# Work item
Word for word, return the lines below from the first through the line that has "# Ignored vs", dropping the pictures.

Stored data
Segment Open
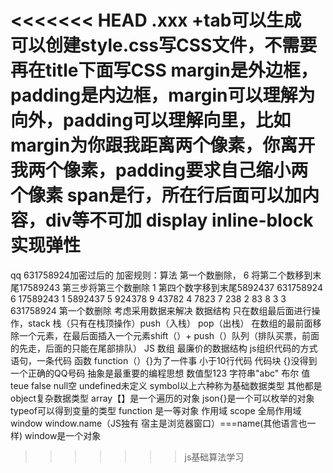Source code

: <<<<<<< HEAD
.xxx  +tab可以生成<div class="xxx"></div>
可以创建style.css写CSS文件，不需要再在title下面写CSS
margin是外边框，padding是内边框，margin可以理解为向外，padding可以理解向里，比如margin为你跟我距离两个像素，你离开我两个像素，padding要求自己缩小两个像素
span是行，所在行后面可以加内容，div等不可加
display inline-block 实现弹性
=======
qq 631758924加密过后的
加密规则：算法
第一个数删除，  6
将第二个数移到末尾17589243
第三步将第三个数删除 1
第四个数字移到末尾5892437
631758924 6
17589243  1
5892437   5
924378    9
43782     4
7823      7
238       2
83        8
3         3
631758924 第一个数删除
考虑采用数据来解决 数据结构
只在数组最后面进行操作，stack 栈（只有在栈顶操作）push（入栈）
pop（出栈） 
在数组的最前面移除一个元素，在最后面插入一个元素shift（）+ push（）队列（排队买票，前面的先走，后面的只能在尾部排队）
JS 数组 最廉价的数据结构
js组织代码的方式
语句，一条代码
函数  function（）{}为了一件事 小于10行代码
代码块 {}没得到一个正确的QQ号码
抽象是最重要的编程思想
数值型123
字符串"abc"
布尔 值 teue false null空
 undefined未定义
 symbol以上六种称为基础数据类型
 其他都是object复杂数据类型
 array【】是一个遍历的对象
 json{}是一个可以枚举的对象
 typeof可以得到变量的类型
 function 是一等对象
 作用域 scope
 全局作用域 window
 window.name（JS独有 宿主是浏览器窗口）===name(其他语言也一样)
 window是一个对象

>>>>>>> js基础算法学习
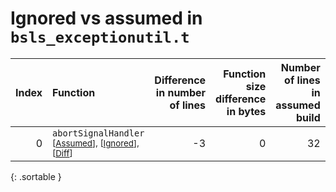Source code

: # Ignored vs assumed in `bsls_exceptionutil.t`

<script src="../sorttable.js"></script>

|   Index | Function                                                                                          |   Difference in number of lines |   Function size difference in bytes |   Number of lines in assumed build | Number of bytes in assumed build   |   Number of lines in ignored build | Number of bytes in ignored build   |
|--------:|:--------------------------------------------------------------------------------------------------|--------------------------------:|------------------------------------:|-----------------------------------:|:-----------------------------------|-----------------------------------:|:-----------------------------------|
|       0 | `abortSignalHandler` <sup>\[[Assumed](0-assume)\], \[[Ignored](0-none)\], \[[Diff](0-diff.html)\] |                              -3 |                                   0 |                                 32 | 4,198,320                          |                                 32 | 4,198,320                          |
{: .sortable }

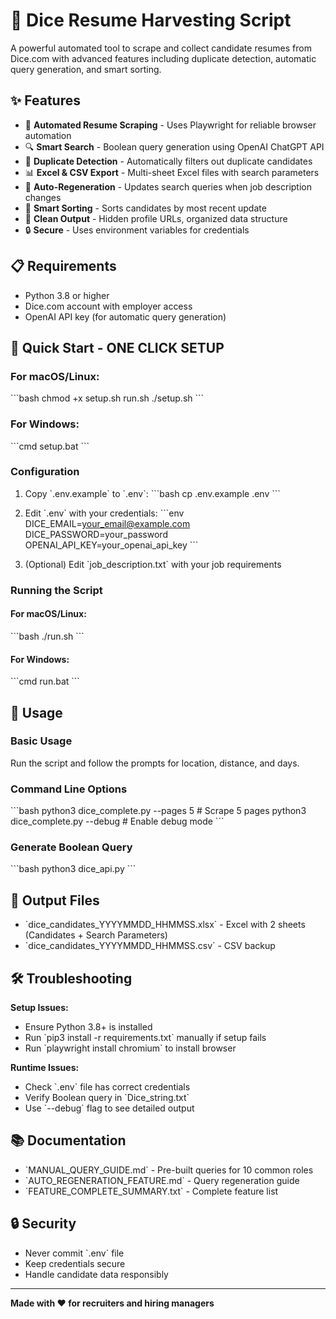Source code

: # 🎯 Dice Resume Harvesting Script

A powerful automated tool to scrape and collect candidate resumes from Dice.com with advanced features including duplicate detection, automatic query generation, and smart sorting.

## ✨ Features

- 🤖 **Automated Resume Scraping** - Uses Playwright for reliable browser automation
- 🔍 **Smart Search** - Boolean query generation using OpenAI ChatGPT API
- 🚫 **Duplicate Detection** - Automatically filters out duplicate candidates
- 📊 **Excel & CSV Export** - Multi-sheet Excel files with search parameters
- 🔄 **Auto-Regeneration** - Updates search queries when job description changes
- 📅 **Smart Sorting** - Sorts candidates by most recent update
- 🎨 **Clean Output** - Hidden profile URLs, organized data structure
- 🔒 **Secure** - Uses environment variables for credentials

## 📋 Requirements

- Python 3.8 or higher
- Dice.com account with employer access
- OpenAI API key (for automatic query generation)

## 🚀 Quick Start - ONE CLICK SETUP

### For macOS/Linux:
\`\`\`bash
chmod +x setup.sh run.sh
./setup.sh
\`\`\`

### For Windows:
\`\`\`cmd
setup.bat
\`\`\`

### Configuration

1. Copy \`.env.example\` to \`.env\`:
\`\`\`bash
cp .env.example .env
\`\`\`

2. Edit \`.env\` with your credentials:
\`\`\`env
DICE_EMAIL=your_email@example.com
DICE_PASSWORD=your_password
OPENAI_API_KEY=your_openai_api_key
\`\`\`

3. (Optional) Edit \`job_description.txt\` with your job requirements

### Running the Script

#### For macOS/Linux:
\`\`\`bash
./run.sh
\`\`\`

#### For Windows:
\`\`\`cmd
run.bat
\`\`\`

## 📖 Usage

### Basic Usage

Run the script and follow the prompts for location, distance, and days.

### Command Line Options

\`\`\`bash
python3 dice_complete.py --pages 5      # Scrape 5 pages
python3 dice_complete.py --debug        # Enable debug mode
\`\`\`

### Generate Boolean Query

\`\`\`bash
python3 dice_api.py
\`\`\`

## 📂 Output Files

- \`dice_candidates_YYYYMMDD_HHMMSS.xlsx\` - Excel with 2 sheets (Candidates + Search Parameters)
- \`dice_candidates_YYYYMMDD_HHMMSS.csv\` - CSV backup

## 🛠️ Troubleshooting

**Setup Issues:**
- Ensure Python 3.8+ is installed
- Run \`pip3 install -r requirements.txt\` manually if setup fails
- Run \`playwright install chromium\` to install browser

**Runtime Issues:**
- Check \`.env\` file has correct credentials
- Verify Boolean query in \`Dice_string.txt\`
- Use \`--debug\` flag to see detailed output

## 📚 Documentation

- \`MANUAL_QUERY_GUIDE.md\` - Pre-built queries for 10 common roles
- \`AUTO_REGENERATION_FEATURE.md\` - Query regeneration guide
- \`FEATURE_COMPLETE_SUMMARY.txt\` - Complete feature list

## 🔒 Security

- Never commit \`.env\` file
- Keep credentials secure
- Handle candidate data responsibly

---

**Made with ❤️ for recruiters and hiring managers**
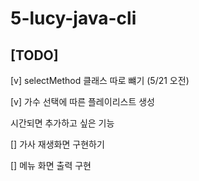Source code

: # 5-lucy-java-cli

## [TODO]
[v] selectMethod 클래스 따로 뺴기 (5/21 오전)

[v] 가수 선택에 따른 플레이리스트 생성


시간되면 추가하고 싶은 기능

[] 가사 재생화면 구현하기

[] 메뉴 화면 출력 구현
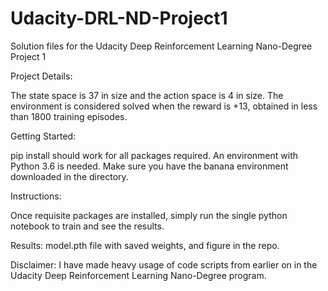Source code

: # Udacity-DRL-ND-Project1
Solution files for the Udacity Deep Reinforcement Learning Nano-Degree Project 1

Project Details:

The state space is 37 in size and the action space is 4 in size. The environment is considered solved when the reward is +13, obtained in less than 1800 training episodes.

Getting Started: 

pip install should work for all packages required. An environment with Python 3.6 is needed. Make sure you have the banana environment downloaded in the directory.

Instructions:

Once requisite packages are installed, simply run the single python notebook to train and see the results.

Results:
model.pth file with saved weights, and figure in the repo.

Disclaimer: I have made heavy usage of code scripts from earlier on in the Udacity Deep Reinforcement Learning Nano-Degree program.
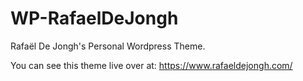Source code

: # WP-RafaelDeJongh
Rafaël De Jongh's Personal Wordpress Theme.

You can see this theme live over at: https://www.rafaeldejongh.com/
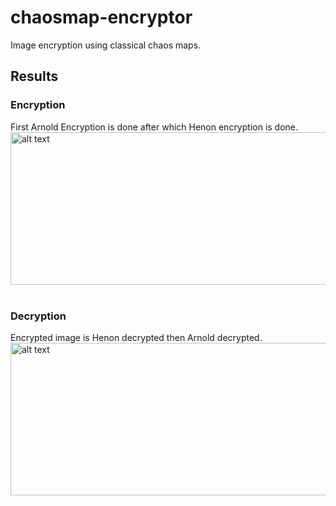 # chaosmap-encryptor
Image encryption using classical chaos maps.
## Results
### Encryption
First Arnold Encryption is done after which Henon encryption is done.<br>
<img src="https://github.com/mrushad/chaosmap-encryptor/blob/95126cf91f30b423e73c3956aa6bc7ab038484a5/Pictures/AHEncrypt.png" alt="alt text" width="846" height="244">
<br><br>

### Decryption
Encrypted image is Henon decrypted then Arnold decrypted.<br>
<img src="https://github.com/mrushad/chaosmap-encryptor/blob/95126cf91f30b423e73c3956aa6bc7ab038484a5/Pictures/AHDecrypt.png" alt="alt text" width="846" height="244">
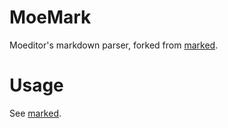 # MoeMark
Moeditor's markdown parser, forked from [marked](https://github.com/chjj/marked).

# Usage
See [marked](https://github.com/chjj/marked).
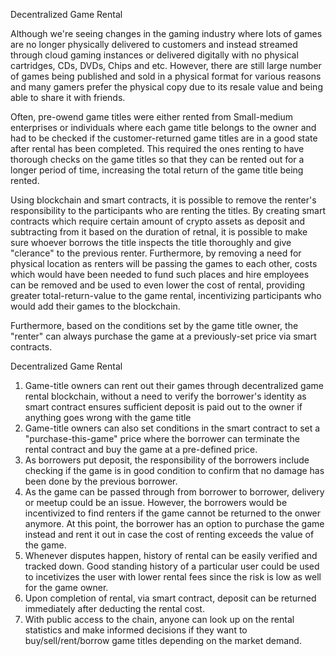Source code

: Decentralized Game Rental

Although we're seeing changes in the gaming industry where lots of games are no longer physically delivered to customers and instead streamed through cloud gaming instances or delivered digitally with no physical cartridges, CDs, DVDs, Chips and etc. However, there are still large number of games being published and sold in a physical format for various reasons and many gamers prefer the physical copy due to its resale value and being able to share it with friends. 

Often, pre-owend game titles were either rented from Small-medium enterprises or individuals where each game title belongs to the owner and had to be checked if the customer-returned game titles are in a good state after rental has been completed. This required the ones renting to have thorough checks on the game titles so that they can be rented out for a longer period of time, increasing the total return of the game title being rented.

Using blockchain and smart contracts, it is possible to remove the renter's responsibility to the participants who are renting the titles. By creating smart contracts which require certain amount of crypto assets as deposit and subtracting from it based on the duration of retnal, it is possible to make sure whoever borrows the title inspects the title thoroughly and give "clerance" to the previous renter. Furthermore, by removing a need for physical location as renters will be passing the games to each other, costs which would have been needed to fund such places and hire employees can be removed and be used to even lower the cost of rental, providing greater total-return-value to the game rental, incentivizing participants who would add their games to the blockchain.

Furthermore, based on the conditions set by the game title owner, the "renter" can always purchase the game at a previously-set price via smart contracts.

Decentralized Game Rental
1. Game-title owners can rent out their games through decentralized game rental blockchain, without a need to verify the borrower's identity as smart contract ensures sufficient deposit is paid out to the owner if anything goes wrong with the game title
2. Game-title owners can also set conditions in the smart contract to set a "purchase-this-game" price where the borrower can terminate the rental contract and buy the game at a pre-defined price.
3. As borrowers put deposit, the responsibility of the borrowers include checking if the game is in good condition to confirm that no damage has been done by the previous borrower.
4. As the game can be passed through from borrower to borrower, delivery or meetup could be an issue. However, the borrowers would be incentivized to find renters if the game cannot be returned to the onwer anymore. At this point, the borrower has an option to purchase the game instead and rent it out in case the cost of renting exceeds the value of the game. 
5. Whenever disputes happen, history of rental can be easily verified and tracked down. Good standing history of a particular user could be used to incetivizes the user with lower rental fees since the risk is low as well for the game owner.
6. Upon completion of rental, via smart contract, deposit can be returned immediately after deducting the rental cost.
7. With public access to the chain, anyone can look up on the rental statistics and make informed decisions if they want to buy/sell/rent/borrow game titles depending on the market demand.
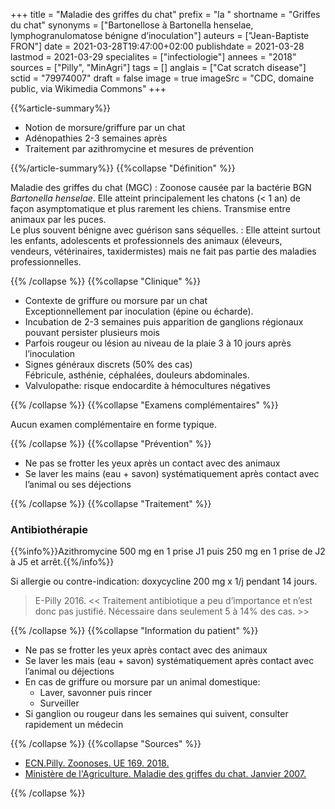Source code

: +++
title = "Maladie des griffes du chat"
prefix = "la "
shortname = "Griffes du chat"
synonyms = ["Bartonellose à Bartonella henselae, lymphogranulomatose bénigne d’inoculation"]
auteurs = ["Jean-Baptiste FRON"]
date = 2021-03-28T19:47:00+02:00
publishdate = 2021-03-28
lastmod = 2021-03-29
specialites = ["infectiologie"]
annees = "2018"
sources = ["Pilly", "MinAgri"]
tags = []
anglais = ["Cat scratch disease"]
sctid = "79974007"
draft = false
image = true
imageSrc = "CDC, domaine public, via Wikimedia Commons"
+++

{{%article-summary%}}

- Notion de morsure/griffure par un chat
- Adénopathies 2-3 semaines après
- Traitement par azithromycine et mesures de prévention

{{%/article-summary%}}
{{%collapse "Définition" %}}

Maladie des griffes du chat (MGC)
: Zoonose causée par la bactérie BGN *Bartonella henselae*. Elle atteint principalement les chatons (< 1 an) de façon asymptomatique et plus rarement les chiens. Transmise entre animaux par les puces.  
Le plus souvent bénigne avec guérison sans séquelles.
: Elle atteint surtout les enfants, adolescents et professionnels des animaux (éleveurs, vendeurs, vétérinaires, taxidermistes) mais ne fait pas partie des maladies professionnelles.

{{% /collapse %}}
{{%collapse "Clinique" %}}

- Contexte de griffure ou morsure par un chat  
Exceptionnellement par inoculation (épine ou écharde).
- Incubation de 2-3 semaines puis apparition de ganglions régionaux pouvant persister plusieurs mois
- Parfois rougeur ou lésion au niveau de la plaie 3 à 10 jours après l’inoculation
- Signes généraux discrets (50% des cas)  
Fébricule, asthénie, céphalées, douleurs abdominales.
- Valvulopathe: risque endocardite à hémocultures négatives

{{% /collapse %}}
{{%collapse "Examens complémentaires" %}}

Aucun examen complémentaire en forme typique.

{{% /collapse %}}
{{%collapse "Prévention" %}}

- Ne pas se frotter les yeux après un contact avec des animaux
- Se laver les mains (eau + savon) systématiquement après contact avec l’animal ou ses déjections

{{% /collapse %}}
{{%collapse "Traitement" %}}

### Antibiothérapie

{{%info%}}Azithromycine 500 mg en 1 prise J1 puis 250 mg en 1 prise de J2 à J5 et arrêt.{{%/info%}}

Si allergie ou contre-indication: doxycycline 200 mg x 1/j pendant 14 jours.

> E-Pilly 2016. << Traitement antibiotique a peu d’importance et n’est donc pas justifié. Nécessaire dans seulement 5 à 14% des cas. >>

{{% /collapse %}}
{{%collapse "Information du patient" %}}

- Ne pas se frotter les yeux après contact avec des animaux
- Se laver les mais (eau + savon) systématiquement après contact avec l’animal ou déjections
- En cas de griffure ou morsure par un animal domestique:
  - Laver, savonner puis rincer
  - Surveiller
- Si ganglion ou rougeur dans les semaines qui suivent, consulter rapidement un médecin

{{% /collapse %}}
{{%collapse "Sources" %}}

- [ECN.Pilly. Zoonoses. UE 169. 2018.](https://www.infectiologie.com/UserFiles/File/formation/ecn-pilly-2018/ecn-2018-ue6-169-nb.pdf)
- [Ministère de l'Agriculture. Maladie des griffes du chat. Janvier 2007.](https://agriculture.gouv.fr/sites/minagri/files/documents/pdf/griffes_chat090107.pdf)

{{% /collapse %}}

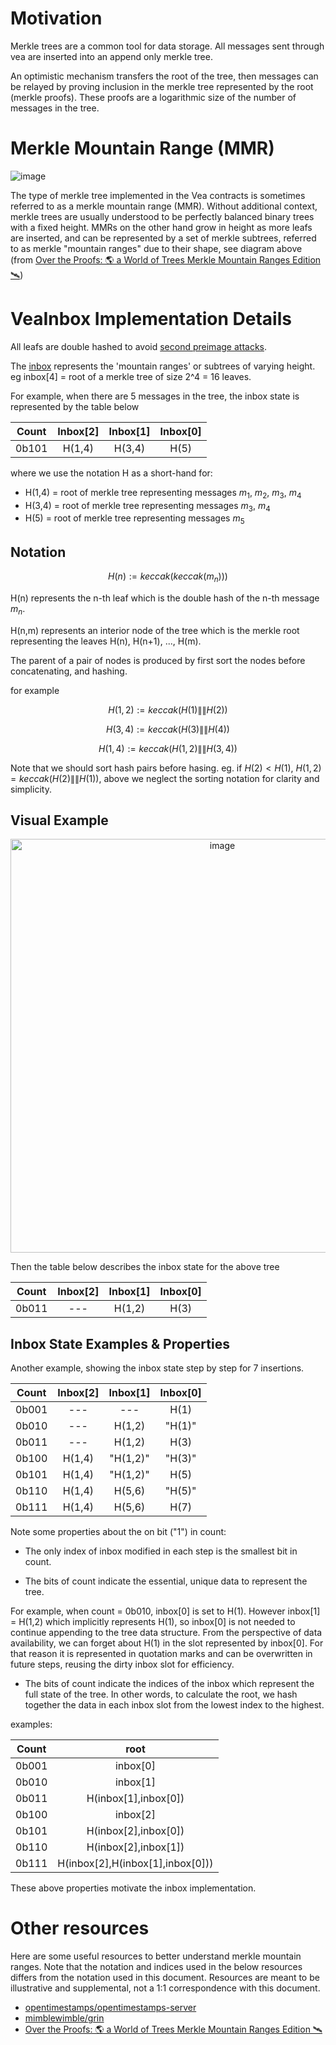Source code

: # Motivation

Merkle trees are a common tool for data storage. All messages sent through vea are inserted into an append only merkle tree. 

An optimistic mechanism transfers the root of the tree, then messages can be relayed by proving inclusion in the merkle tree represented by the root (merkle proofs). These proofs are a logarithmic size of the number of messages in the tree.

# Merkle Mountain Range (MMR)

![image](https://user-images.githubusercontent.com/10378902/236598853-a1d8f60c-c5b7-48d8-96ca-3684216388fa.png)

The type of merkle tree implemented in the Vea contracts is sometimes referred to as a merkle mountain range (MMR). Without additional context, merkle trees are usually understood to be perfectly balanced binary trees with a fixed height. MMRs on the other hand grow in height as more leafs are inserted, and can be represented by a set of merkle subtrees, referred to as merkle "mountain ranges" due to their shape, see diagram above (from [Over the Proofs: 🌎 a World of Trees Merkle Mountain Ranges Edition 🛰️](https://codyx.medium.com/over-the-proofs-a-world-of-trees-merkle-mountain-ranges-edition-%EF%B8%8F-dd4ac0e540fc))

# VeaInbox Implementation Details

All leafs are double hashed to avoid [second preimage attacks](https://flawed.net.nz/2018/02/21/attacking-merkle-trees-with-a-second-preimage-attack/).

The [inbox](https://github.com/kleros/vea/blob/c78180985507611b3f6b69c2863a7a36e1daed47/contracts/src/arbitrumToEth/VeaInboxArbToEth.sol#L50) represents the 'mountain ranges' or subtrees of varying height. eg inbox[4] = root of a merkle tree of size 2^4 = 16 leaves. 

For example, when there are 5 messages in the tree, the inbox state is represented by the table below

| Count | Inbox[2] | Inbox[1] | Inbox[0] |
|-------|:--------:|:--------:|:--------:|
| 0b101 |   H(1,4) |  H(3,4)  |   H(5)   |

where we use the notation H as a short-hand for:

- H(1,4) = root of merkle tree representing messages $m_1$, $m_2$, $m_3$, $m_4$
- H(3,4) = root of merkle tree representing messages $m_3$, $m_4$
- H(5) = root of merkle tree representing messages $m_5$

## Notation

$$H(n):= keccak(keccak(m_n)))$$

H(n) represents the n-th leaf which is the double hash of the n-th message $m_n$. 

H(n,m) represents an interior node of the tree which is the merkle root representing the leaves H(n), H(n+1), ..., H(m).

The parent of a pair of nodes is produced by first sort the nodes before concatenating, and hashing.

for example

$$H(1,2):= keccak(H(1) \mathbin{\|\|}H(2))$$

$$H(3,4):= keccak(H(3) \mathbin{\|\|}H(4))$$

$$H(1,4):= keccak(H(1,2) \mathbin{\|\|}H(3,4))$$

Note that we should sort hash pairs before hasing. eg. if $H(2) < H(1)$, $H(1,2) = keccak(H(2) \mathbin{\|\|}H(1))$, above we neglect the sorting notation for clarity and simplicity.

## Visual Example

<p align="center"><img width="662" alt="image" src="https://user-images.githubusercontent.com/10378902/236891420-d771eb2a-1b40-4570-be5c-a9cbd0d08da4.png"></p>


Then the table below describes the inbox state for the above tree

| Count | Inbox[2] | Inbox[1] | Inbox[0] |
|-------|:--------:|:--------:|:--------:|
| 0b011 |    ---   |  H(1,2)  |   H(3)   |

## Inbox State Examples & Properties

Another example, showing the inbox state step by step for 7 insertions.

| Count | Inbox[2] | Inbox[1] | Inbox[0] |
|-------|:--------:|:--------:|:--------:|
| 0b001 |    ---   |    ---   |   H(1)   |
| 0b010 |    ---   |  H(1,2)  |  "H(1)"  |
| 0b011 |    ---   |  H(1,2)  |   H(3)   |
| 0b100 |  H(1,4)  | "H(1,2)" |  "H(3)"  |
| 0b101 |  H(1,4)  | "H(1,2)" |   H(5)   |
| 0b110 |  H(1,4)  | H(5,6) |   "H(5)"   |
| 0b111 |  H(1,4)  | H(5,6) |   H(7)   |

Note some properties about the on bit ("1") in count:

- The only index of inbox modified in each step is the smallest bit in count.

- The bits of count indicate the essential, unique data to represent the tree. 

For example, when count = 0b010, inbox[0] is set to H(1). However inbox[1] = H(1,2) which implicitly represents H(1), so inbox[0] is not needed to continue appending to the tree data structure. From the perspective of data availability, we can forget about H(1) in the slot represented by inbox[0]. For that reason it is represented in quotation marks and can be overwritten in future steps, reusing the dirty inbox slot for efficiency.

- The bits of count indicate the indices of the inbox which represent the full state of the tree. In other words, to calculate the root, we hash together the data in each inbox slot from the lowest index to the highest.

examples:

| Count | root |
|-------|:--------:|
| 0b001 |    inbox[0]   |
| 0b010 |    inbox[1]   |
| 0b011 |    H(inbox[1],inbox[0])   |
| 0b100 |  inbox[2]  |
| 0b101 |  H(inbox[2],inbox[0])  |
| 0b110 |  H(inbox[2],inbox[1])  |
| 0b111 |  H(inbox[2],H(inbox[1],inbox[0]))  |

These above properties motivate the inbox implementation.

# Other resources

Here are some useful resources to better understand merkle mountain ranges. Note that the notation and indices used in the below resources differs from the notation used in this document. Resources are meant to be illustrative and supplemental, not a 1:1 correspondence with this document.

- [opentimestamps/opentimestamps-server](https://github.com/opentimestamps/opentimestamps-server/blob/master/doc/merkle-mountain-range.md)
- [mimblewimble/grin](https://github.com/mimblewimble/grin/blob/master/doc/mmr.md)
- [Over the Proofs: 🌎 a World of Trees Merkle Mountain Ranges Edition 🛰️](https://codyx.medium.com/over-the-proofs-a-world-of-trees-merkle-mountain-ranges-edition-%EF%B8%8F-dd4ac0e540fc)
Segment Closed
# Output below
Source code

: <<<<<<< HEAD
.xxx  +tab可以生成<div class="xxx"></div>
可以创建style.css写CSS文件，不需要再在title下面写CSS
margin是外边框，padding是内边框，margin可以理解为向外，padding可以理解向里，比如margin为你跟我距离两个像素，你离开我两个像素，padding要求自己缩小两个像素
span是行，所在行后面可以加内容，div等不可加
display inline-block 实现弹性
=======
qq 631758924加密过后的
加密规则：算法
第一个数删除，  6
将第二个数移到末尾17589243
第三步将第三个数删除 1
第四个数字移到末尾5892437
631758924 6
17589243  1
5892437   5
924378    9
43782     4
7823      7
238       2
83        8
3         3
631758924 第一个数删除
考虑采用数据来解决 数据结构
只在数组最后面进行操作，stack 栈（只有在栈顶操作）push（入栈）
pop（出栈） 
在数组的最前面移除一个元素，在最后面插入一个元素shift（）+ push（）队列（排队买票，前面的先走，后面的只能在尾部排队）
JS 数组 最廉价的数据结构
js组织代码的方式
语句，一条代码
函数  function（）{}为了一件事 小于10行代码
代码块 {}没得到一个正确的QQ号码
抽象是最重要的编程思想
数值型123
字符串"abc"
布尔 值 teue false null空
 undefined未定义
 symbol以上六种称为基础数据类型
 其他都是object复杂数据类型
 array【】是一个遍历的对象
 json{}是一个可以枚举的对象
 typeof可以得到变量的类型
 function 是一等对象
 作用域 scope
 全局作用域 window
 window.name（JS独有 宿主是浏览器窗口）===name(其他语言也一样)
 window是一个对象

>>>>>>> js基础算法学习
Source code

: # Ignored vs assumed in `bsls_exceptionutil.t`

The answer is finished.